Nur seltsam genug: die kriministische Bewegung dauerte fort. Schwoll an, griff um sich.
Alle Kulturstaaten waren, direkt oder indirekt, in Mitleidenschaft gezogen – sei es durch Zerstörung der strafvollziehenden Institutionen – sei es durch die physische und moralische Wirkung des siegreichen Verbrechertums.
Sämtliche betroffenen Kulturstaaten hatten Soldaten zum Kampf gegen die Aufrührer entsandt.
Astrid Laurgaard saß dem Graubärtigen gegenüber, der sie kühl und durchdringend durch seine Brillengläser betrachtete.
»Was wollen Sie von ihm?« Er warf einen Blick auf das Paket in ihrer Hand.

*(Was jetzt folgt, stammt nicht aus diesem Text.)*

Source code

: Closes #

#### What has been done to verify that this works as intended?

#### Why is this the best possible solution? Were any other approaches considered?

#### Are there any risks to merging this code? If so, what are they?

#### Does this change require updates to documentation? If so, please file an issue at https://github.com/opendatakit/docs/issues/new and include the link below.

Sie sagte: »Diese Nacht ist ein neues Telegramm gekommen.«
»Vom Saturn?« fragte er vergnügt.
Sie nickte. »Ich habe den Bildstreifen entwickelt, aber ich kann ihn nicht deuten. Hier ist er. Er muß ihn haben, Herr Direktor. Bitte, lassen Sie mich sofort zu ihm.«
Der Graubärtige sah auf die Standuhr. »Erstens ist es gleich zehn Uhr abends; um diese Zeit werden keine Besuche gemacht. Um diese Zeit wird in diesem Hause geschlafen.«
»Er schläft nicht, Herr Direktor.«
»Dann ruht er sich zum mindesten aus; das ist auch gesund. Zweitens aber: wenn wirklich Besuchszeit wäre, so würde ich einen so schwerbelasteten Mann, wie es Nummer achtundneunzig ist, von dieser Vergünstigung bestimmt ausnehmen. Und drittens sollten Sie sich schämen, den Irrsinn dieses Menschen noch zu nähren durch solche Dinge. Daß ganz Kopenhagen – was sage ich: ganz Europa ohnehin über uns lacht, das dürften Sie wohl wissen.«
Astrid Laurgaard ging, den schmalen Bildstreifen in der Hand, durch das Grau der Nacht. Ein plötzlicher Sturm hatte sich erhoben, der ihr klatschend die Regentropfen ins Gesicht trieb; seltsam, vor einer Viertelstunde war es noch warm und still gewesen. Der Regen nahm mit jedem Schritt, den sie dahinging, an Stärke zu. Als sie an die Ecke der Kjöbmagergade kam, riß ihr der heulende Sturm den Hut vom Kopf. Die wenigen Menschen flüchteten vor der Gewalt des Orkans, der durch die lange Straße brauste. Vom Hafen dröhnten Warnungsschüsse.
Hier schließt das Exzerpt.